Shimone looked faintly distasteful. ‘We all must die; it is a rule of nature.’

The Imperial Chancellor buried his discomfort behind a studied mask of urbanity.

Motecha glanced from one face to another, but said nothing. His colleagues were still. The suspicion that Mara was guilty of uncovering some of the most closely guarded secrets of the Assembly, secrets that for an outsider were a death warrant, seemed to color the very air with tension. Not even Hochopepa and Shimone had been able to deny that the willingness of the cho-ja to shelter her suggested worse: that she might have seeded a rebellion, a breaking of the treaty that had stood for thousands of years. As convincingly as Shimone and others had argued that the Servant of the Empire deserved a full hearing before her life became forfeit, this time their efforts had been overruled.

The Assembly had voted. Mara’s execution was now beyond debate.

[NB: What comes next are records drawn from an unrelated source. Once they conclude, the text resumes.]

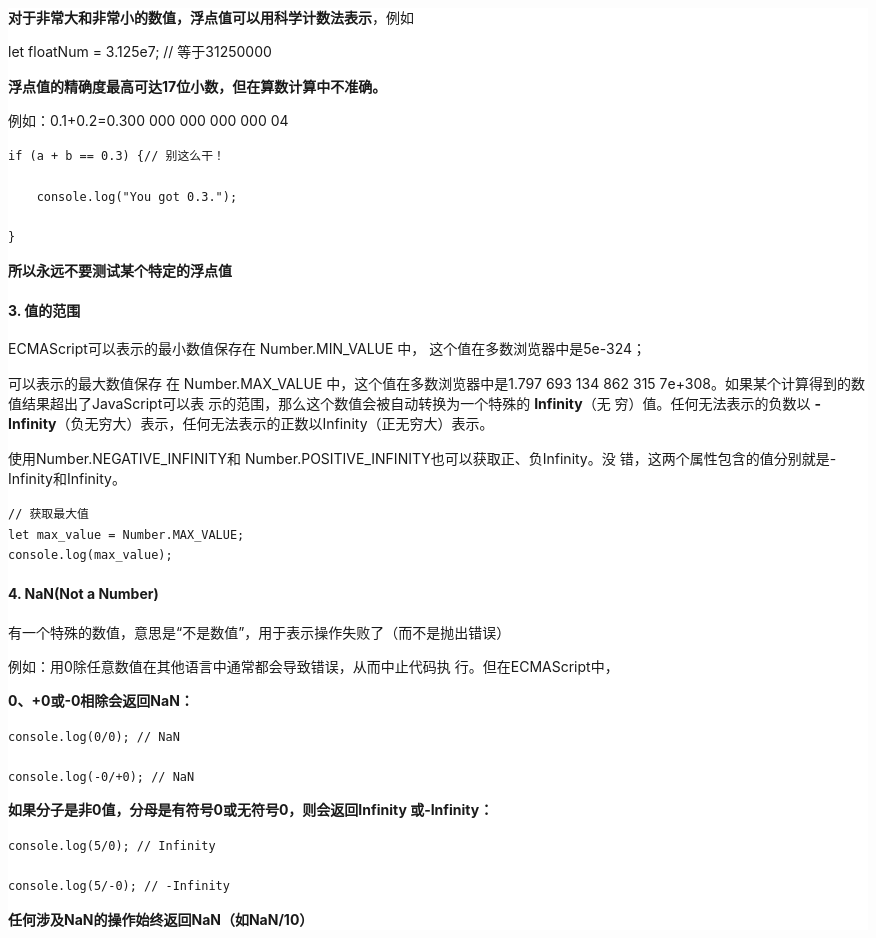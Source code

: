 **对于非常大和非常小的数值，浮点值可以用科学计数法表示**，例如

let floatNum = 3.125e7; // 等于31250000

**浮点值的精确度最高可达17位小数，但在算数计算中不准确。**

例如：0.1+0.2=0.300 000 000 000 000 04

```
if (a + b == 0.3) {// 别这么干！

 	console.log("You got 0.3."); 

}
```

**所以永远不要测试某个特定的浮点值**

####  3. 值的范围

ECMAScript可以表示的最小数值保存在 Number.MIN_VALUE 中， 这个值在多数浏览器中是5e-324；

可以表示的最大数值保存 在 Number.MAX_VALUE 中，这个值在多数浏览器中是1.797 693 134 862 315 7e+308。如果某个计算得到的数值结果超出了JavaScript可以表 示的范围，那么这个数值会被自动转换为一个特殊的 **Infinity**（无 穷）值。任何无法表示的负数以 **-Infinity**（负无穷大）表示，任何无法表示的正数以Infinity（正无穷大）表示。

使用Number.NEGATIVE_INFINITY和 Number.POSITIVE_INFINITY也可以获取正、负Infinity。没 错，这两个属性包含的值分别就是-Infinity和Infinity。

```
// 获取最大值
let max_value = Number.MAX_VALUE;
console.log(max_value);
```



####  4. NaN(Not a Number)

有一个特殊的数值，意思是“不是数值”，用于表示操作失败了（而不是抛出错误）

例如：用0除任意数值在其他语言中通常都会导致错误，从而中止代码执 行。但在ECMAScript中，

**0、+0或-0相除会返回NaN：**

```
console.log(0/0); // NaN 

console.log(-0/+0); // NaN
```

**如果分子是非0值，分母是有符号0或无符号0，则会返回Infinity 或-Infinity：**

```
console.log(5/0); // Infinity 

console.log(5/-0); // -Infinity
```

**任何涉及NaN的操作始终返回NaN（如NaN/10）**
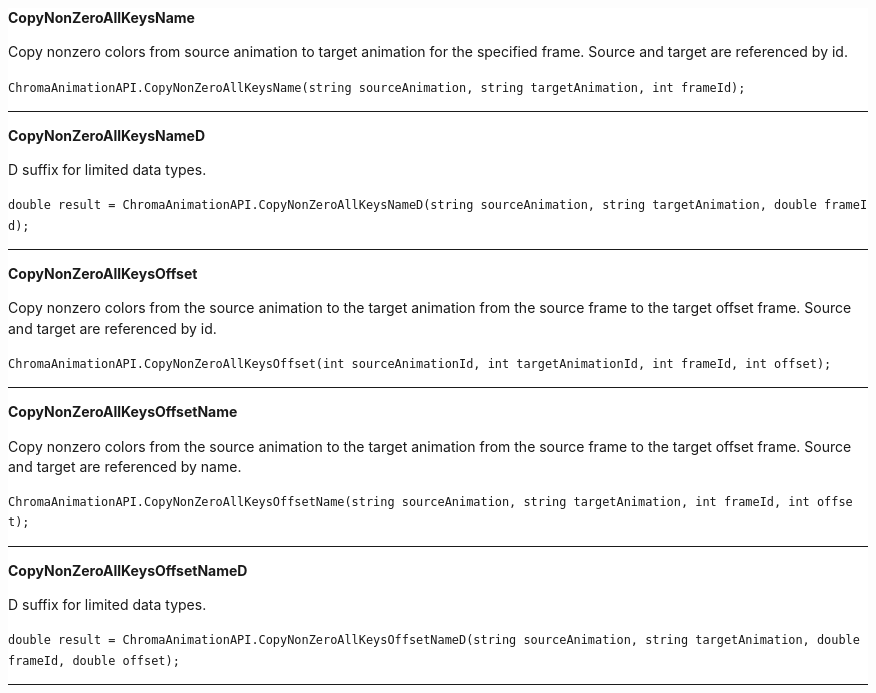 <a name="CopyNonZeroAllKeysName"></a>
**CopyNonZeroAllKeysName**

Copy nonzero colors from source animation to target animation for the specified 
frame. Source and target are referenced by id.

```charp
ChromaAnimationAPI.CopyNonZeroAllKeysName(string sourceAnimation, string targetAnimation, int frameId);
```

---

<a name="CopyNonZeroAllKeysNameD"></a>
**CopyNonZeroAllKeysNameD**

D suffix for limited data types.

```charp
double result = ChromaAnimationAPI.CopyNonZeroAllKeysNameD(string sourceAnimation, string targetAnimation, double frameId);
```

---

<a name="CopyNonZeroAllKeysOffset"></a>
**CopyNonZeroAllKeysOffset**

Copy nonzero colors from the source animation to the target animation from 
the source frame to the target offset frame. Source and target are referenced 
by id.

```charp
ChromaAnimationAPI.CopyNonZeroAllKeysOffset(int sourceAnimationId, int targetAnimationId, int frameId, int offset);
```

---

<a name="CopyNonZeroAllKeysOffsetName"></a>
**CopyNonZeroAllKeysOffsetName**

Copy nonzero colors from the source animation to the target animation from 
the source frame to the target offset frame. Source and target are referenced 
by name.

```charp
ChromaAnimationAPI.CopyNonZeroAllKeysOffsetName(string sourceAnimation, string targetAnimation, int frameId, int offset);
```

---

<a name="CopyNonZeroAllKeysOffsetNameD"></a>
**CopyNonZeroAllKeysOffsetNameD**

D suffix for limited data types.

```charp
double result = ChromaAnimationAPI.CopyNonZeroAllKeysOffsetNameD(string sourceAnimation, string targetAnimation, double frameId, double offset);
```

---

Few would presume to act alone against the Servant of the Empire, but Tapek had, and the worst trouble had resulted.
Black Robes were starting at shadows in the suspicion that their privileged status stood threatened. Now more critical issues were at hand than a brother Black Robe’s rashness. Hochopepa and Shimone exchanged glances of understanding. They had, in their way, admired Mara, who had accomplished much good for the Empire.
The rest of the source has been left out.